If you don’t have a horse to ride, or if you’ve determined the
one you do have isn’t right for the job, you’ll have to acquire
one. Taking a horse on loan, or leasing one can be helpful while
you’re learning, but it’s more likely you’ll need to purchase a
horse for this purpose.
And, as you progress in the sport, you may find a need to move on to a horse with more talent. Here are some tips for finding a horse to suit your needs.
- Get help! This is by far the most important advice I (or any knowledgeable professional) can give you. Using the guidance and counsel of a reputable trainer to help you locate and evaluate a suitable horse will save you untold amount of time, money, and grief. It may be the trainer you work with now, or someone you retain specifically for this purpose, but you need a person to evaluate your abilities and match you up with a mount.

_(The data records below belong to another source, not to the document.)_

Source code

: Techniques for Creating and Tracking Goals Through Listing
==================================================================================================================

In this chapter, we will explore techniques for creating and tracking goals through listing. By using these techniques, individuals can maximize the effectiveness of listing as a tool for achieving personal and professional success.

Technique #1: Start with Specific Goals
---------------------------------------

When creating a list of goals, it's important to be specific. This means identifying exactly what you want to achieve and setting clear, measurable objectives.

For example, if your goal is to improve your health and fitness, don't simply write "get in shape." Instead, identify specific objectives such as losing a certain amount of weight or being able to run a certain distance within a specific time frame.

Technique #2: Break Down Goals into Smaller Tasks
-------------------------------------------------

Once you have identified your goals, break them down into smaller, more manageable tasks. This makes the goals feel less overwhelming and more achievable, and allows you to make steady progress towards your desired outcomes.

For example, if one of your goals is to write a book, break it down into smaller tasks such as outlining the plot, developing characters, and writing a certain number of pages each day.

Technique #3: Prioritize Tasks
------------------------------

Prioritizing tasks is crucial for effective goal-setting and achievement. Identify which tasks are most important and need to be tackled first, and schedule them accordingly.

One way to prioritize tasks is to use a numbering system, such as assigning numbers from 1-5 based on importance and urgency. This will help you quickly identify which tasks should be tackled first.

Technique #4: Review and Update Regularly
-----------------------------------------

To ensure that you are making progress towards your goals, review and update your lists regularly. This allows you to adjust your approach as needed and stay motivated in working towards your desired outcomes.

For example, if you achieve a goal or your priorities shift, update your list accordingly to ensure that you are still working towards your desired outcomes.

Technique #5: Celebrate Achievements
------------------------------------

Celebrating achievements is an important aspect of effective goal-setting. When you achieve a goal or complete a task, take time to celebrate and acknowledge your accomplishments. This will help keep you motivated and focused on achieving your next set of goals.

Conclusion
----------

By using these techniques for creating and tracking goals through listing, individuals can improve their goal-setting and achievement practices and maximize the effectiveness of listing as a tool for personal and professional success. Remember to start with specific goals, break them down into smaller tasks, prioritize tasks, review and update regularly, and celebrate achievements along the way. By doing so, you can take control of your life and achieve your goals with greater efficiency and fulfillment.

Trainers typically have an extensive network of contacts, and
often know about horses coming available before they hit the
market. They can also spot flaws that you’d otherwise miss—that
is, until the horse is purchased and performing poorly! They know
the weak spots of many of the reining horses already on
the market, and can make an assessment of what
you can live with—and what will sabotage your efforts to learn
If you don’t follow any of my other advice, do follow this recommendation: Get help finding a horse!
- Value your first impression. Your initial gut reaction to a horse is extremely important, because horses are what they seem. Is he quiet to handle, friendly, and curious, or is he skittish or cranky? Does he seem to like people, or would he obviously rather be left alone? Be especially careful of falling for a pretty face, such that you overlook clear warning signs.
Specifically, don’t make excuses for any questionable behavior (“I must have approached her too quickly—that’s why she spooked,” or “He was probably cranky because it was feeding time”). Be doubly cautious if the seller tries to offer such explanations, or the old standard, “He’s never done that before.”
Bottom line: any traits you notice when you first see the horse when your mind’s a clean slate accurately represent who the horse “is.” Those traits aren’t going to change, and they’ll be a common thread throughout all the horse’s behavior. Be cautious.
- Buy the individual, not the “brand.” It’s true that certain traits seem to carry through in bloodlines, so a horse with a lot of successful reiners in his pedigree may have a higher likelihood of success than a “nobody.” Still, my advice is to shop for popular breeding, but buy the balanced, good-minded individual. Your advisor will be able to guide you in this area.
- Get a prepurchase exam. When you’ve found a horse you think will work for you, a prepurchase exam or “vet check” is a must to be sure the horse has no health problems or conformational flaws.
For example, flexion tests (where the veterinarian holds the leg in a flexed position for a set amount of time before having the horse trot off) can reveal a lot of potential joint problems.
If the horse isn’t too pricey, and if his flexion tests are negative, you might forego having his legs X-rayed; make a decision on this after discussing it with your trainer or advisor and the vet. Radiographs can be useful, however, in revealing joint and bone problems that may worsen.
If you decide you can only afford one set of radiographs, make them of the horse’s stifles. OCD (osteochondritis dissecans), a condition that results from a loss of blood supply to an area of bone beneath the surface of a joint, is increasingly seen in our performance horse bloodlines, and when in the stifles it is a career stopper. So although bone spurs on hocks and even some changes to the navicular bone in the foot can be managed with the right kind of ongoing care, stifle problems are a deal-breaker.
I prefer to X-ray the hocks and feet as well. Not only does it help reveal potential problems, having the radiograph on hand may also be an advantage when you go to sell the horse. Let’s say that, after conferring with your advisor and the vet who performs the prepurchase exam, you decide to buy a horse with a manageable problem that showed up on an radiograph, such as some small lesions on the navicular bone. When you later go to sell that horse, if you can show the problem hasn’t gotten significantly worse (by comparing the radiographs the buyer gets to the ones you had done when you bought the horse), the sale will probably go through.